TASK BRIEF →
Print exactly the lines below between the line holding "### v0.18.0" and the line holding "- **Fixed** the offlineization", inclusive, and nothing more.

Rendered images with source text:
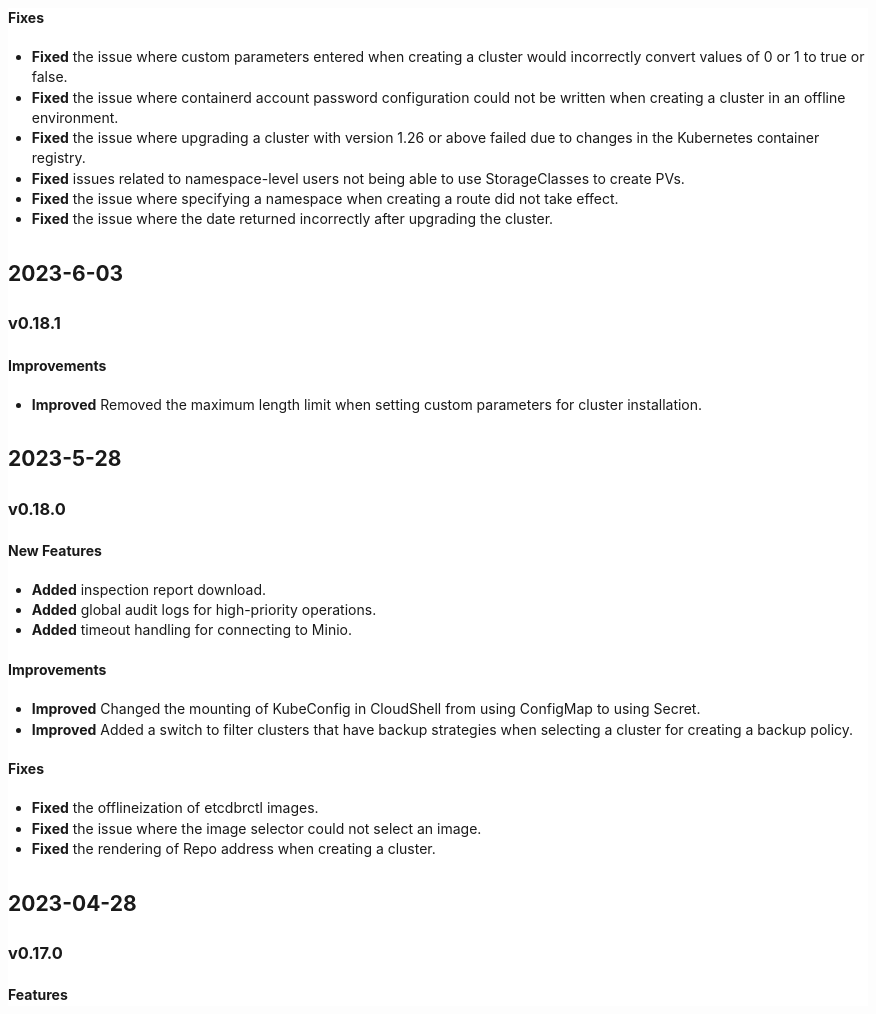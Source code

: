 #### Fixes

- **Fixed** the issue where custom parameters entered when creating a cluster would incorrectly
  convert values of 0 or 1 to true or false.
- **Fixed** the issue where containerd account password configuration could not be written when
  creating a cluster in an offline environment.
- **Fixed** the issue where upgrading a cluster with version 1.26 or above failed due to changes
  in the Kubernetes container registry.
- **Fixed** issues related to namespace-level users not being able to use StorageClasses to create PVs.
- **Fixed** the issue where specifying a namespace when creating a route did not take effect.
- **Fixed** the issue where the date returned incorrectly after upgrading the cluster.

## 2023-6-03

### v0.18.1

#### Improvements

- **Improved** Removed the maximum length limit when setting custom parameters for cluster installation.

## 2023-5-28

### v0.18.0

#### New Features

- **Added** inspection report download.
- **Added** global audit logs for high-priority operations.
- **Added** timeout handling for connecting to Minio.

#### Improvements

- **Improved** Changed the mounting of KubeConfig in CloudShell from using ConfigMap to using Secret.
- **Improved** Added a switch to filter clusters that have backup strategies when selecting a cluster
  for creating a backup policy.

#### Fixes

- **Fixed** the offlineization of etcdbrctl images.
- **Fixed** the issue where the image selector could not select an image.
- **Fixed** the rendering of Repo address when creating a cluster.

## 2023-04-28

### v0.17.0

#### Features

EXERCISE RESPONSE →
### v0.18.0

#### New Features

- **Added** inspection report download.
- **Added** global audit logs for high-priority operations.
- **Added** timeout handling for connecting to Minio.

#### Improvements

- **Improved** Changed the mounting of KubeConfig in CloudShell from using ConfigMap to using Secret.
- **Improved** Added a switch to filter clusters that have backup strategies when selecting a cluster
  for creating a backup policy.

#### Fixes

- **Fixed** the offlineization of etcdbrctl images.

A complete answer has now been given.